**EXERCISE DIRECTIONS:** For this exercise, write out the whole listing below exactly, omitting its images.
'''
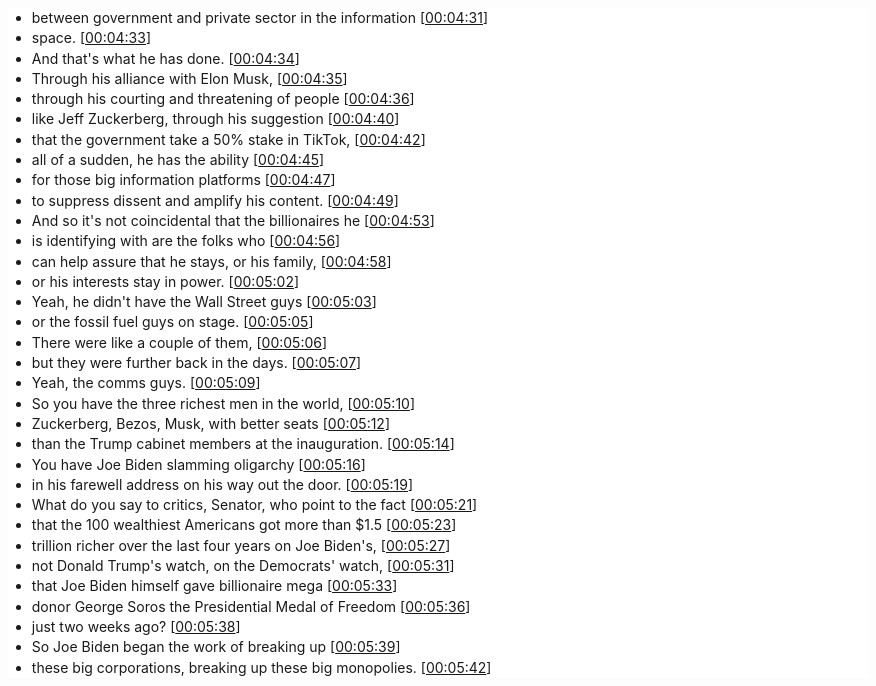 *  between government and private sector in the information [[00:04:31](https://www.youtube.com/watch?v=19qwRYDmW-U&t=271.24s)]
*  space. [[00:04:33](https://www.youtube.com/watch?v=19qwRYDmW-U&t=273.14s)]
*  And that's what he has done. [[00:04:34](https://www.youtube.com/watch?v=19qwRYDmW-U&t=274.14s)]
*  Through his alliance with Elon Musk, [[00:04:35](https://www.youtube.com/watch?v=19qwRYDmW-U&t=275.44s)]
*  through his courting and threatening of people [[00:04:36](https://www.youtube.com/watch?v=19qwRYDmW-U&t=276.98s)]
*  like Jeff Zuckerberg, through his suggestion [[00:04:40](https://www.youtube.com/watch?v=19qwRYDmW-U&t=280.18s)]
*  that the government take a 50% stake in TikTok, [[00:04:42](https://www.youtube.com/watch?v=19qwRYDmW-U&t=282.12s)]
*  all of a sudden, he has the ability [[00:04:45](https://www.youtube.com/watch?v=19qwRYDmW-U&t=285.3s)]
*  for those big information platforms [[00:04:47](https://www.youtube.com/watch?v=19qwRYDmW-U&t=287.76s)]
*  to suppress dissent and amplify his content. [[00:04:49](https://www.youtube.com/watch?v=19qwRYDmW-U&t=289.9s)]
*  And so it's not coincidental that the billionaires he [[00:04:53](https://www.youtube.com/watch?v=19qwRYDmW-U&t=293.3s)]
*  is identifying with are the folks who [[00:04:56](https://www.youtube.com/watch?v=19qwRYDmW-U&t=296.2s)]
*  can help assure that he stays, or his family, [[00:04:58](https://www.youtube.com/watch?v=19qwRYDmW-U&t=298.38s)]
*  or his interests stay in power. [[00:05:02](https://www.youtube.com/watch?v=19qwRYDmW-U&t=302.08s)]
*  Yeah, he didn't have the Wall Street guys [[00:05:03](https://www.youtube.com/watch?v=19qwRYDmW-U&t=303.48s)]
*  or the fossil fuel guys on stage. [[00:05:05](https://www.youtube.com/watch?v=19qwRYDmW-U&t=305.03999999999996s)]
*  There were like a couple of them, [[00:05:06](https://www.youtube.com/watch?v=19qwRYDmW-U&t=306.48s)]
*  but they were further back in the days. [[00:05:07](https://www.youtube.com/watch?v=19qwRYDmW-U&t=307.58s)]
*  Yeah, the comms guys. [[00:05:09](https://www.youtube.com/watch?v=19qwRYDmW-U&t=309.12s)]
*  So you have the three richest men in the world, [[00:05:10](https://www.youtube.com/watch?v=19qwRYDmW-U&t=310.32s)]
*  Zuckerberg, Bezos, Musk, with better seats [[00:05:12](https://www.youtube.com/watch?v=19qwRYDmW-U&t=312.02s)]
*  than the Trump cabinet members at the inauguration. [[00:05:14](https://www.youtube.com/watch?v=19qwRYDmW-U&t=314.18s)]
*  You have Joe Biden slamming oligarchy [[00:05:16](https://www.youtube.com/watch?v=19qwRYDmW-U&t=316.92s)]
*  in his farewell address on his way out the door. [[00:05:19](https://www.youtube.com/watch?v=19qwRYDmW-U&t=319.1s)]
*  What do you say to critics, Senator, who point to the fact [[00:05:21](https://www.youtube.com/watch?v=19qwRYDmW-U&t=321.5s)]
*  that the 100 wealthiest Americans got more than $1.5 [[00:05:23](https://www.youtube.com/watch?v=19qwRYDmW-U&t=323.90000000000003s)]
*  trillion richer over the last four years on Joe Biden's, [[00:05:27](https://www.youtube.com/watch?v=19qwRYDmW-U&t=327.84000000000003s)]
*  not Donald Trump's watch, on the Democrats' watch, [[00:05:31](https://www.youtube.com/watch?v=19qwRYDmW-U&t=331.58000000000004s)]
*  that Joe Biden himself gave billionaire mega [[00:05:33](https://www.youtube.com/watch?v=19qwRYDmW-U&t=333.90000000000003s)]
*  donor George Soros the Presidential Medal of Freedom [[00:05:36](https://www.youtube.com/watch?v=19qwRYDmW-U&t=336.1s)]
*  just two weeks ago? [[00:05:38](https://www.youtube.com/watch?v=19qwRYDmW-U&t=338.34000000000003s)]
*  So Joe Biden began the work of breaking up [[00:05:39](https://www.youtube.com/watch?v=19qwRYDmW-U&t=339.64000000000004s)]
*  these big corporations, breaking up these big monopolies. [[00:05:42](https://www.youtube.com/watch?v=19qwRYDmW-U&t=342.98s)]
'''
**REPLY TO THE TASK:**
 *  between government and private sector in the information [[00:04:31](https://www.youtube.com/watch?v=19qwRYDmW-U&t=271.24s)]
*  space. [[00:04:33](https://www.youtube.com/watch?v=19qwRYDmW-U&t=273.14s)]
*  And that's what he has done. [[00:04:34](https://www.youtube.com/watch?v=19qwRYDmW-U&t=274.14s)]
*  Through his alliance with Elon Musk, [[00:04:35](https://www.youtube.com/watch?v=19qwRYDmW-U&t=275.44s)]
*  through his courting and threatening of people [[00:04:36](https://www.youtube.com/watch?v=19qwRYDmW-U&t=276.98s)]
*  like Jeff Zuckerberg, through his suggestion [[00:04:40](https://www.youtube.com/watch?v=19qwRYDmW-U&t=280.18s)]
*  that the government take a 50% stake in TikTok, [[00:04:42](https://www.youtube.com/watch?v=19qwRYDmW-U&t=282.12s)]
*  all of a sudden, he has the ability [[00:04:45](https://www.youtube.com/watch?v=19qwRYDmW-U&t=285.3s)]
*  for those big information platforms [[00:04:47](https://www.youtube.com/watch?v=19qwRYDmW-U&t=287.76s)]
*  to suppress dissent and amplify his content. [[00:04:49](https://www.youtube.com/watch?v=19qwRYDmW-U&t=289.9s)]
*  And so it's not coincidental that the billionaires he [[00:04:53](https://www.youtube.com/watch?v=19qwRYDmW-U&t=293.3s)]
*  is identifying with are the folks who [[00:04:56](https://www.youtube.com/watch?v=19qwRYDmW-U&t=296.2s)]
*  can help assure that he stays, or his family, [[00:04:58](https://www.youtube.com/watch?v=19qwRYDmW-U&t=298.38s)]
*  or his interests stay in power. [[00:05:02](https://www.youtube.com/watch?v=19qwRYDmW-U&t=302.08s)]
*  Yeah, he didn't have the Wall Street guys [[00:05:03](https://www.youtube.com/watch?v=19qwRYDmW-U&t=303.48s)]
*  or the fossil fuel guys on stage. [[00:05:05](https://www.youtube.com/watch?v=19qwRYDmW-U&t=305.03999999999996s)]
*  There were like a couple of them, [[00:05:06](https://www.youtube.com/watch?v=19qwRYDmW-U&t=306.48s)]
*  but they were further back in the days. [[00:05:07](https://www.youtube.com/watch?v=19qwRYDmW-U&t=307.58s)]
*  Yeah, the comms guys. [[00:05:09](https://www.youtube.com/watch?v=19qwRYDmW-U&t=309.12s)]
*  So you have the three richest men in the world, [[00:05:10](https://www.youtube.com/watch?v=19qwRYDmW-U&t=310.32s)]
*  Zuckerberg, Bezos, Musk, with better seats [[00:05:12](https://www.youtube.com/watch?v=19qwRYDmW-U&t=312.02s)]
*  than the Trump cabinet members at the inauguration. [[00:05:14](https://www.youtube.com/watch?v=19qwRYDmW-U&t=314.18s)]
*  You have Joe Biden slamming oligarchy [[00:05:16](https://www.youtube.com/watch?v=19qwRYDmW-U&t=316.92s)]
*  in his farewell address on his way out the door. [[00:05:19](https://www.youtube.com/watch?v=19qwRYDmW-U&t=319.1s)]
*  What do you say to critics, Senator, who point to the fact [[00:05:21](https://www.youtube.com/watch?v=19qwRYDmW-U&t=321.5s)]
*  that the 100 wealthiest Americans got more than $1.5 [[00:05:23](https://www.youtube.com/watch?v=19qwRYDmW-U&t=323.90000000000003s)]
*  trillion richer over the last four years on Joe Biden's, [[00:05:27](https://www.youtube.com/watch?v=19qwRYDmW-U&t=327.84000000000003s)]
*  not Donald Trump's watch, on the Democrats' watch, [[00:05:31](https://www.youtube.com/watch?v=19qwRYDmW-U&t=331.58000000000004s)]
*  that Joe Biden himself gave billionaire mega [[00:05:33](https://www.youtube.com/watch?v=19qwRYDmW-U&t=333.90000000000003s)]
*  donor George Soros the Presidential Medal of Freedom [[00:05:36](https://www.youtube.com/watch?v=19qwRYDmW-U&t=336.1s)]
*  just two weeks ago? [[00:05:38](https://www.youtube.com/watch?v=19qwRYDmW-U&t=338.34000000000003s)]
*  So Joe Biden began the work of breaking up [[00:05:39](https://www.youtube.com/watch?v=19qwRYDmW-U&t=339.64000000000004s)]
*  these big corporations, breaking up these big monopolies. [[00:05:42](https://www.youtube.com/watch?v=19qwRYDmW-U&t=342.98s)]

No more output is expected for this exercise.